The 2011 MetLife Retirement Income IQ, which included 15 intelligence-quotient questions and an additional set of nine questions to address respondents’ retirement security and planning, was conducted by the MetLife Mature Market Institute and administered online by GfK North America to 1,213 pre-retirees in June 2011. Participants aged 56 to 65, working full-time, within five years of retirement, who were the co- or primary household financial decision-maker qualified for the survey. Data were weighted based on gender, education and occupation. The margin of error for the survey was +/- 3 percentage points.
LPL Financial Retirement Partners enhances “Tool Suite” for plan advisors
LPL Financial Retirement Partners has enhanced its Tool Suite package for pre-qualified, retirement plan-focused financial advisors. The enhancement includes a new Lineup Comparison Tool component.
LPL Financial Retirement Partners is a division of LPL Financial that focuses on serving the brokerage and practice management needs of independent retirement plan advisors.

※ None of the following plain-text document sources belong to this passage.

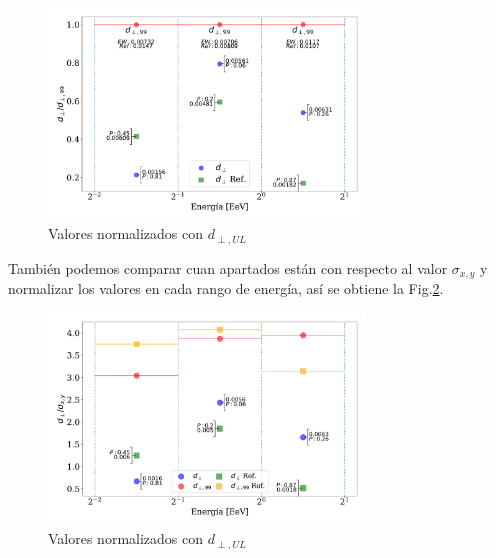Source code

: \documentclass[11pt,papel,oneside,singlespace]{ibtesis}
\begin{document}
    \begin{figure}[H]
        \begin{small}
            \begin{center}
                \includegraphics[width=0.75\textwidth]{d_perp_normalizado.pdf}
            \end{center}
            \caption{Valores normalizados con $d_{\perp,UL}$}
            \label{fig:normalizado}
        \end{small}
    \end{figure}

    También podemos comparar cuan apartados están con respecto al valor $\sigma_{x,y}$ y normalizar los valores en cada rango de energía, así se obtiene la Fig.\ref{fig:normalizado_sigma}.

    \begin{figure}[H]
        \begin{small}
            \begin{center}
                \includegraphics[width=0.75\textwidth]{d_perp_normalizado_sigmas_v4.pdf}
            \end{center}
            \caption{Valores normalizados con $d_{\perp,UL}$}
            \label{fig:normalizado_sigma}
        \end{small}
    \end{figure}
\end{document}
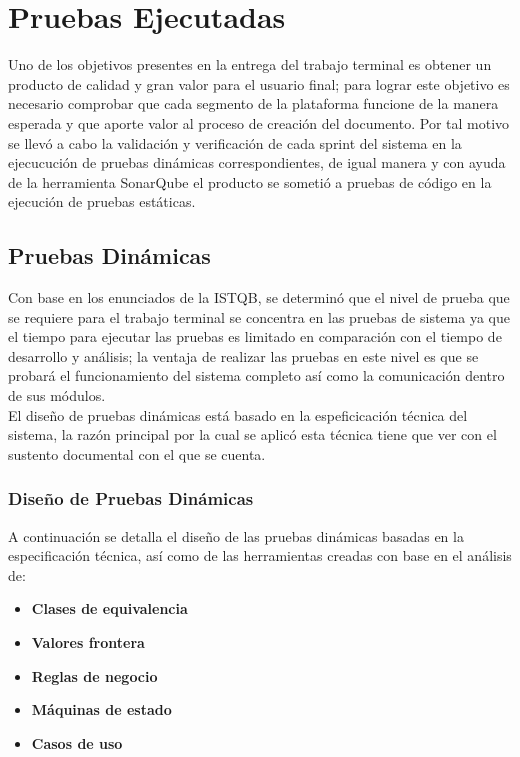 \chapter{Pruebas Ejecutadas} \label{cap:ocho}
Uno de los objetivos presentes en la entrega del trabajo terminal es obtener un producto de calidad y gran valor para el usuario final; para lograr este objetivo es necesario comprobar que cada segmento de la plataforma funcione de la manera esperada y que aporte valor al proceso de creación del documento. Por tal motivo se llevó a cabo la validación y verificación de cada sprint del sistema en la ejecucución de pruebas dinámicas correspondientes, de igual manera y con ayuda de la herramienta SonarQube el producto se sometió a pruebas de código en la ejecución de pruebas estáticas.

\section{Pruebas Dinámicas}

Con base en los enunciados de la ISTQB, se determinó que el nivel de prueba que se requiere para el trabajo terminal se concentra en las pruebas de sistema ya que el tiempo para ejecutar las pruebas es limitado en comparación con el tiempo de desarrollo y análisis; la ventaja de realizar las pruebas en este nivel es que se probará el funcionamiento del sistema completo así como la comunicación dentro de sus módulos.\\

El diseño de pruebas dinámicas está basado en la espeficicación técnica del sistema, la razón principal por la cual se aplicó esta técnica tiene que ver con el sustento documental con el que se cuenta.\\

\subsection{Diseño de Pruebas Dinámicas}

A continuación se detalla el diseño de las pruebas dinámicas basadas en la especificación técnica, así como de las herramientas creadas con base en el análisis de:

\begin{itemize}
	\item \textbf {Clases de equivalencia}
	\item \textbf {Valores frontera}
	\item \textbf {Reglas de negocio}
	\item \textbf {Máquinas de estado}
	\item \textbf {Casos de uso}
\end{itemize}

The Tool Suite helps advisors conduct plan provider and investment manager searches, monitor fiduciary responsibility, communicate with plan sponsor clients through a highly customized interface, complete regular due diligence and identify new retirement plan opportunities.
The Lineup Comparison Tool is available as an additional module. It allows advisors to compare performance and comprehensive expense information for up to five retirement plan lineup options in a side-by-side format.
“The expansion of the LPL Financial Retirement Partners Tool Suite is the culmination of our integration with National Retirement Partners (NRP) and an expression of our focus and commitment to the retirement plan industry,” said Bill Chetney, executive vice president of LPL Financial Retirement Partners.
Americans clueless about the real cost of retirement
One-third of Americans (34%), including 38% of women and 30% of men, don’t know what percentage of their savings they will need to take out annually in retirement, according to a new survey by Edward Jones and Opinion Research Corp.
The survey of 1,011 respondents showed that 22% of Americans think that they will need to use more than 10% of their retirement savings each year. One-third of those between the ages of 35 to 44 expect to spend the same percentage on a yearly basis once they stop working.
Among retired Americans, 15% believe they will need to withdraw more than 10% of their saving; 25% of non-retirees believed that.
Younger Americans (18-34-years-old) say they do not believe their retirement will come at a high cost, as 19% said they plan to withdraw one to two percent annually from their retirement savings.
Other key findings from the survey included:
- 44% of Americans expect to spend less than 10% of their retirement savings each year. This decision was influenced by gender as 50% of men polled indicated the same compared with 37% of women.
- 12% of Americans in the Northeast and 11% in the West expect to spend more than 20% of their retirement savings on a yearly basis. In contrast, 49% of respondents in the South and 46% in the Midwest expect to withdraw less than 10% pof their retirement savings each year.
- 50% of Americans with a household income of more than $100,000 plan to spend less than 10% of their retirement savings each year. One-third of those with a household income of $35,000 to $50,000 expect to spend more than 10% annually.